***** Data in this exercise *****

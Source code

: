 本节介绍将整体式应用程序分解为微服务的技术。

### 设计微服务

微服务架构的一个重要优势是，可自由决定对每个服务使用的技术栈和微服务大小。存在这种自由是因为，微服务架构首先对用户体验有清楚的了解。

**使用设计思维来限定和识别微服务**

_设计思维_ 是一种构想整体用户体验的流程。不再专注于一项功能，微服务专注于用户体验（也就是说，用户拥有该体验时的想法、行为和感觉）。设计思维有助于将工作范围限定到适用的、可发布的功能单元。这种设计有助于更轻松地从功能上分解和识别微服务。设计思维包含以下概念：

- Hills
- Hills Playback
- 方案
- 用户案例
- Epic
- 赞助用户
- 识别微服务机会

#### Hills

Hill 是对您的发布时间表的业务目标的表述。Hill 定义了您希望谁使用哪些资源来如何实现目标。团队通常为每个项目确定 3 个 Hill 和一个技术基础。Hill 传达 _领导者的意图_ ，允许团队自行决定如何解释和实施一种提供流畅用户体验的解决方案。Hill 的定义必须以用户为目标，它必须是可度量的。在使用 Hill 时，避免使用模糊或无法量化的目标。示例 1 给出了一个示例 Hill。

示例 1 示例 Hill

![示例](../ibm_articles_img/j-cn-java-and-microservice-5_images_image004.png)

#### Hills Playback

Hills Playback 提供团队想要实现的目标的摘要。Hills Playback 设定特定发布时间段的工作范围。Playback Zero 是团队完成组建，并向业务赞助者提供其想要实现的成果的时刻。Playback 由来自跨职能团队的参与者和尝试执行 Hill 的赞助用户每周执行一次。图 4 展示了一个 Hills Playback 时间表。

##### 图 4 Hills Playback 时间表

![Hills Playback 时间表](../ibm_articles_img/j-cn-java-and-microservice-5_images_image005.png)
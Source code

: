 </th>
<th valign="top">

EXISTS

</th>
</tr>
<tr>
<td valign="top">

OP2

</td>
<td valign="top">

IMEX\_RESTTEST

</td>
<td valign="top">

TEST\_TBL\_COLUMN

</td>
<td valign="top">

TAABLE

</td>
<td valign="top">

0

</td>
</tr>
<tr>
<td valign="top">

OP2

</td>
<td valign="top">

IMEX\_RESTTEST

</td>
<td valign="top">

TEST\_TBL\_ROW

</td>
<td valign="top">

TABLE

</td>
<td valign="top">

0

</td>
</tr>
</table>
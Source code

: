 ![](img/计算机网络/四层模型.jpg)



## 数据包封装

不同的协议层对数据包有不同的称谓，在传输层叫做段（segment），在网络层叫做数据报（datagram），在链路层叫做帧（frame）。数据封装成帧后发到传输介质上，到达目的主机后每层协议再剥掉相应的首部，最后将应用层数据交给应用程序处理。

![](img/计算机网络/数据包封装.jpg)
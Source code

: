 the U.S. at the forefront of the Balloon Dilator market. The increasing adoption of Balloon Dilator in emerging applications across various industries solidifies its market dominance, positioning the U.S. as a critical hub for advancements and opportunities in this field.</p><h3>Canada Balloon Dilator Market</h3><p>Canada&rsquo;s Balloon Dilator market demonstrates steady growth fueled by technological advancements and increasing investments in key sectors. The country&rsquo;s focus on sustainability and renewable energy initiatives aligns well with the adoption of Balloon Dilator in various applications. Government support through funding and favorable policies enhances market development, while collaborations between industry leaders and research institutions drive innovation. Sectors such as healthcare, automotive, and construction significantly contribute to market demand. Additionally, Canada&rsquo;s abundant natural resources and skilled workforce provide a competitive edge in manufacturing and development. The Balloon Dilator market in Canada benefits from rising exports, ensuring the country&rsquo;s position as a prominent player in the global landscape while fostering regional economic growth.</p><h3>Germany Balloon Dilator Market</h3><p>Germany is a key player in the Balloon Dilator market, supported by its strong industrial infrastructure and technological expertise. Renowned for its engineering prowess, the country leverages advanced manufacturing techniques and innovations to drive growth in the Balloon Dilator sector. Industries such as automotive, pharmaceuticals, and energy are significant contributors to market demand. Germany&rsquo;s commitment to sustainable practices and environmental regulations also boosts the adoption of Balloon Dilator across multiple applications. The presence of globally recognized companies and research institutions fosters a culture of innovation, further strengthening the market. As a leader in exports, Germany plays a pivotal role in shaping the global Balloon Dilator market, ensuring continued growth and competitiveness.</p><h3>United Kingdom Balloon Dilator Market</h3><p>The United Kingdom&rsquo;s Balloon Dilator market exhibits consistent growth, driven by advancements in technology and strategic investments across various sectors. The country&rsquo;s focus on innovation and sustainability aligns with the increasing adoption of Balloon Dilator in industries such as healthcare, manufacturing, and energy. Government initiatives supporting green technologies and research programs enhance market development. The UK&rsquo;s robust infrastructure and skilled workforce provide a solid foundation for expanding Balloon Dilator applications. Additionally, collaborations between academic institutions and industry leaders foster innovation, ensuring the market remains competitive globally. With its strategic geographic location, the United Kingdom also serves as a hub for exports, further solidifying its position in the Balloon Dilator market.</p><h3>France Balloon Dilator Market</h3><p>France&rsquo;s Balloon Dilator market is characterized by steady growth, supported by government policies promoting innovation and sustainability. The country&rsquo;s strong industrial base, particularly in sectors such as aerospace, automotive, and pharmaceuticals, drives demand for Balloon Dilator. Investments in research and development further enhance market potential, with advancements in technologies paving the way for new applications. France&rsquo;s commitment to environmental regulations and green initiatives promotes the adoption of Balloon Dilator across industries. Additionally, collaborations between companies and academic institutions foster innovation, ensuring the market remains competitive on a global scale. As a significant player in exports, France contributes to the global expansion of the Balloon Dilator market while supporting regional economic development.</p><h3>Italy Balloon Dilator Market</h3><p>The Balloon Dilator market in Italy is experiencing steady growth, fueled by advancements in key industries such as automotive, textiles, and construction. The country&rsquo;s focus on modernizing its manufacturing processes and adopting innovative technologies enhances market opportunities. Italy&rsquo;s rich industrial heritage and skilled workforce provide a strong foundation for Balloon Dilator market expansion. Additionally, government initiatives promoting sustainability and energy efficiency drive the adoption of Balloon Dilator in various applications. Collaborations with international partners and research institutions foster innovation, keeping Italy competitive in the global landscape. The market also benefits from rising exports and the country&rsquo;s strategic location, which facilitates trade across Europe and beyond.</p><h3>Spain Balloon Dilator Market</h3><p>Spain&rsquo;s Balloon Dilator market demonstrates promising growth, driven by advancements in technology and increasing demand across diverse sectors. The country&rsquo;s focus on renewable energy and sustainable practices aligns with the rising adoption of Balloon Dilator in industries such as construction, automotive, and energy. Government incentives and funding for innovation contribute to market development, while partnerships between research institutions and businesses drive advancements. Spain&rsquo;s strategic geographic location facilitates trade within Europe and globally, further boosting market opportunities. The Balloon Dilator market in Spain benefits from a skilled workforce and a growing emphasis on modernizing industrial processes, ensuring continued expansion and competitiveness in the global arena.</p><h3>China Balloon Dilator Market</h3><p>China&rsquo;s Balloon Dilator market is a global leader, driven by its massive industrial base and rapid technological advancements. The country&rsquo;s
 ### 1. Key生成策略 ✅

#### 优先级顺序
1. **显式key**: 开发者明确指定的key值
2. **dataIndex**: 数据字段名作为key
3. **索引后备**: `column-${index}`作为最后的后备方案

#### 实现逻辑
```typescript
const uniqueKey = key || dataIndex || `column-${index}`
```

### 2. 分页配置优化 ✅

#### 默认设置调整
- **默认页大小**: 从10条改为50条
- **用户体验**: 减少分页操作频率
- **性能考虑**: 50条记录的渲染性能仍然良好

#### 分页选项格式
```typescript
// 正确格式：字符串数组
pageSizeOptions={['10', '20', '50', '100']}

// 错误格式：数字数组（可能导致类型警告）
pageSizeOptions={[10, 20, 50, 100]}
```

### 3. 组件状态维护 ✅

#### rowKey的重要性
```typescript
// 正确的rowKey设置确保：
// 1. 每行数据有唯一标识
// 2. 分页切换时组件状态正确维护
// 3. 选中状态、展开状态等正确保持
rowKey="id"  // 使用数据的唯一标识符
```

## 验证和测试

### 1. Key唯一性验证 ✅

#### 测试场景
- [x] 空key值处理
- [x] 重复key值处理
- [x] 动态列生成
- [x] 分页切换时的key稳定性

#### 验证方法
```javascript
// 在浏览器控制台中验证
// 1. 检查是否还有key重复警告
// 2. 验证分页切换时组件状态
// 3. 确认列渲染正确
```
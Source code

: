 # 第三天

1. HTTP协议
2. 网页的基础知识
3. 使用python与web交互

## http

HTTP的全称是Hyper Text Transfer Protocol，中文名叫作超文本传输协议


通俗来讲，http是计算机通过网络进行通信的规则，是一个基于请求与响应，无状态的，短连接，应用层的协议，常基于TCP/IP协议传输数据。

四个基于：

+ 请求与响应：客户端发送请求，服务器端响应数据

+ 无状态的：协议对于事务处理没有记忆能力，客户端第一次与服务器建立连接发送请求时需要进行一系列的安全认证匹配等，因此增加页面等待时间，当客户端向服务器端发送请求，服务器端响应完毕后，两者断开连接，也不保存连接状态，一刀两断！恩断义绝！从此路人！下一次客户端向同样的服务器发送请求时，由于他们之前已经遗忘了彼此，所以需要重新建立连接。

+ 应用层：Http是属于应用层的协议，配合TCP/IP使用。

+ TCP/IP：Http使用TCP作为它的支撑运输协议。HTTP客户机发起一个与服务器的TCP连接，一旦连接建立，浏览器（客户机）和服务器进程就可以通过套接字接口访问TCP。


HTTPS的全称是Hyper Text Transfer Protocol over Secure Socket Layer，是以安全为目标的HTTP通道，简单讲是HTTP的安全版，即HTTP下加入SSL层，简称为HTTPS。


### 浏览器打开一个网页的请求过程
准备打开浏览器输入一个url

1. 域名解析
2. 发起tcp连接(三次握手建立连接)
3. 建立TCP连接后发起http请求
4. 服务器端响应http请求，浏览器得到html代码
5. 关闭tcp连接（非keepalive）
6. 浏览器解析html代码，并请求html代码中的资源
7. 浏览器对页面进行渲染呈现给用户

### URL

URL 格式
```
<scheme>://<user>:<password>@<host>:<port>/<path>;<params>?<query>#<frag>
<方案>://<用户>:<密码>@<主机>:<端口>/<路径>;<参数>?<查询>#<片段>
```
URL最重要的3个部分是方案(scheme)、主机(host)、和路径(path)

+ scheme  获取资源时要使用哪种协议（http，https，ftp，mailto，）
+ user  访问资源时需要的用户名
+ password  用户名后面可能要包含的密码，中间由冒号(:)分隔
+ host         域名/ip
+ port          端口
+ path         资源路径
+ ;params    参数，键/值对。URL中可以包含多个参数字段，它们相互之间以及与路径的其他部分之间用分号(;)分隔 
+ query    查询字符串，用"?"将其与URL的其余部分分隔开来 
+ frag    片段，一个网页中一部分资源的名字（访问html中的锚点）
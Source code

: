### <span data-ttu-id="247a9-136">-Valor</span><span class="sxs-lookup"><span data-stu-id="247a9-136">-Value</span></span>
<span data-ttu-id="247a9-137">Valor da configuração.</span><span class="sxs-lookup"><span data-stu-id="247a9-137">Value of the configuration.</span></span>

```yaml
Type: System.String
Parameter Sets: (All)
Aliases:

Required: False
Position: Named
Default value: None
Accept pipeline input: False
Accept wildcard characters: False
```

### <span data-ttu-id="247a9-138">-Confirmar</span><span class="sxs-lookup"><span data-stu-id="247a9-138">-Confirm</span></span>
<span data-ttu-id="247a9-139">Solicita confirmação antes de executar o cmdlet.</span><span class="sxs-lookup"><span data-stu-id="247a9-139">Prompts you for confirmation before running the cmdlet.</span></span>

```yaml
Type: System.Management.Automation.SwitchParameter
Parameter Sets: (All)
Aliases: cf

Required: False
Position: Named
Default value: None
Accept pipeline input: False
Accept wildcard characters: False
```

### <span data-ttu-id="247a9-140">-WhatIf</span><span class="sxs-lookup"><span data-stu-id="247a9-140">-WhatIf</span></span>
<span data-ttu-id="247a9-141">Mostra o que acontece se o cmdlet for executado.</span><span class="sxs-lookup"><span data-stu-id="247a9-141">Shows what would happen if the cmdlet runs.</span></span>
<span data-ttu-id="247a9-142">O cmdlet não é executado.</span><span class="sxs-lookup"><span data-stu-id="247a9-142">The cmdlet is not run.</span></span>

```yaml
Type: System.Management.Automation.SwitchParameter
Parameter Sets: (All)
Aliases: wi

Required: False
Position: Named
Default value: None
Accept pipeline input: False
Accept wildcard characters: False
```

*****

▶ _Instructions to follow_:
For each line of the entries that holds the word "host", pull that line out.

▶ _Result_:
<scheme>://<user>:<password>@<host>:<port>/<path>;<params>?<query>#<frag>
URL最重要的3个部分是方案(scheme)、主机(host)、和路径(path)
+ host         域名/ip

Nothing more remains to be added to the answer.